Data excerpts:
※ ※ ※

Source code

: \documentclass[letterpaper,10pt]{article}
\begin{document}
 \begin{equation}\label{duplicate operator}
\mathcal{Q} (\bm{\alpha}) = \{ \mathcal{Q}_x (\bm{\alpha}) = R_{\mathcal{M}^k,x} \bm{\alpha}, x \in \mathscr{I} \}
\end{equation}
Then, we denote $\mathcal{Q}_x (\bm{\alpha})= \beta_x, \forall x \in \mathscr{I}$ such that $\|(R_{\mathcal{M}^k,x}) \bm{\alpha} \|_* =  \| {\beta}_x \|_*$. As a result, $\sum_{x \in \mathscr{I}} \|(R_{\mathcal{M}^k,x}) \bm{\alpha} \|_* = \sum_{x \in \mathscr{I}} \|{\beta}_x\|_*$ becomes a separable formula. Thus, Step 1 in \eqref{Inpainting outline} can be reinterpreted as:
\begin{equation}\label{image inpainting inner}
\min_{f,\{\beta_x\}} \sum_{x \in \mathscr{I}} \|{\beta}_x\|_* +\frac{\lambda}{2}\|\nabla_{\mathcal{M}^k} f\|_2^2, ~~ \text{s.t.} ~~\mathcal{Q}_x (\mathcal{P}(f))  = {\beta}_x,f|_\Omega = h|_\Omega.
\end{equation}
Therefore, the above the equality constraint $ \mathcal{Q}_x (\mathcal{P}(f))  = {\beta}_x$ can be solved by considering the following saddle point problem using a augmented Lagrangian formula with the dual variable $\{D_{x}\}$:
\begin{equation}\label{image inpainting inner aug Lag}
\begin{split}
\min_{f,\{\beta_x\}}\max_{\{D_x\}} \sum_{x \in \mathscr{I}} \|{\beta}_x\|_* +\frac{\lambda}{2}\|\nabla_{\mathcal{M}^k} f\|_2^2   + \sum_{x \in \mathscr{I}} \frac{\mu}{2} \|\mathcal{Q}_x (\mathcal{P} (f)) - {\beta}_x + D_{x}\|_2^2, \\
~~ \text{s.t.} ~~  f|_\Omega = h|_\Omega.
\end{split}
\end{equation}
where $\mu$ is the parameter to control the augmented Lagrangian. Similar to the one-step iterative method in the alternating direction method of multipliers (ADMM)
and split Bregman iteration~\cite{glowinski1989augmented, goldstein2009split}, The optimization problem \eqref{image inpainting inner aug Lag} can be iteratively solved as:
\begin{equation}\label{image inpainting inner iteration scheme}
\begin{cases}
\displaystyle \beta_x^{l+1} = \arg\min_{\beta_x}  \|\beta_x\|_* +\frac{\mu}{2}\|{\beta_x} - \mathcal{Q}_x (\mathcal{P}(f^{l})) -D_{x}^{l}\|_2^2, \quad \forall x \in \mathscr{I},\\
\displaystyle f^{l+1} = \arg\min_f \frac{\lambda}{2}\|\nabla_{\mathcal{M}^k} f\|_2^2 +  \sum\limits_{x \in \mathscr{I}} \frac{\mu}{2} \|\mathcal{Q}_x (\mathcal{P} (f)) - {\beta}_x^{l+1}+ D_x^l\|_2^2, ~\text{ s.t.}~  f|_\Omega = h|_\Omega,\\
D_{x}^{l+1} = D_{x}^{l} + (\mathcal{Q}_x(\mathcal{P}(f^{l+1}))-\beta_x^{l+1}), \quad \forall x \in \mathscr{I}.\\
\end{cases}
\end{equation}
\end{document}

※ ※ ※

_Exercise objective_.
An exact copy of every entry above is required.

_Written response_.
Source code

: \documentclass[letterpaper,10pt]{article}
\begin{document}
 \begin{equation}\label{duplicate operator}
\mathcal{Q} (\bm{\alpha}) = \{ \mathcal{Q}_x (\bm{\alpha}) = R_{\mathcal{M}^k,x} \bm{\alpha}, x \in \mathscr{I} \}
\end{equation}
Then, we denote $\mathcal{Q}_x (\bm{\alpha})= \beta_x, \forall x \in \mathscr{I}$ such that $\|(R_{\mathcal{M}^k,x}) \bm{\alpha} \|_* =  \| {\beta}_x \|_*$. As a result, $\sum_{x \in \mathscr{I}} \|(R_{\mathcal{M}^k,x}) \bm{\alpha} \|_* = \sum_{x \in \mathscr{I}} \|{\beta}_x\|_*$ becomes a separable formula. Thus, Step 1 in \eqref{Inpainting outline} can be reinterpreted as:
\begin{equation}\label{image inpainting inner}
\min_{f,\{\beta_x\}} \sum_{x \in \mathscr{I}} \|{\beta}_x\|_* +\frac{\lambda}{2}\|\nabla_{\mathcal{M}^k} f\|_2^2, ~~ \text{s.t.} ~~\mathcal{Q}_x (\mathcal{P}(f))  = {\beta}_x,f|_\Omega = h|_\Omega.
\end{equation}
Therefore, the above the equality constraint $ \mathcal{Q}_x (\mathcal{P}(f))  = {\beta}_x$ can be solved by considering the following saddle point problem using a augmented Lagrangian formula with the dual variable $\{D_{x}\}$:
\begin{equation}\label{image inpainting inner aug Lag}
\begin{split}
\min_{f,\{\beta_x\}}\max_{\{D_x\}} \sum_{x \in \mathscr{I}} \|{\beta}_x\|_* +\frac{\lambda}{2}\|\nabla_{\mathcal{M}^k} f\|_2^2   + \sum_{x \in \mathscr{I}} \frac{\mu}{2} \|\mathcal{Q}_x (\mathcal{P} (f)) - {\beta}_x + D_{x}\|_2^2, \\
~~ \text{s.t.} ~~  f|_\Omega = h|_\Omega.
\end{split}
\end{equation}
where $\mu$ is the parameter to control the augmented Lagrangian. Similar to the one-step iterative method in the alternating direction method of multipliers (ADMM)
and split Bregman iteration~\cite{glowinski1989augmented, goldstein2009split}, The optimization problem \eqref{image inpainting inner aug Lag} can be iteratively solved as:
\begin{equation}\label{image inpainting inner iteration scheme}
\begin{cases}
\displaystyle \beta_x^{l+1} = \arg\min_{\beta_x}  \|\beta_x\|_* +\frac{\mu}{2}\|{\beta_x} - \mathcal{Q}_x (\mathcal{P}(f^{l})) -D_{x}^{l}\|_2^2, \quad \forall x \in \mathscr{I},\\
\displaystyle f^{l+1} = \arg\min_f \frac{\lambda}{2}\|\nabla_{\mathcal{M}^k} f\|_2^2 +  \sum\limits_{x \in \mathscr{I}} \frac{\mu}{2} \|\mathcal{Q}_x (\mathcal{P} (f)) - {\beta}_x^{l+1}+ D_x^l\|_2^2, ~\text{ s.t.}~  f|_\Omega = h|_\Omega,\\
D_{x}^{l+1} = D_{x}^{l} + (\mathcal{Q}_x(\mathcal{P}(f^{l+1}))-\beta_x^{l+1}), \quad \forall x \in \mathscr{I}.\\
\end{cases}
\end{equation}
\end{document}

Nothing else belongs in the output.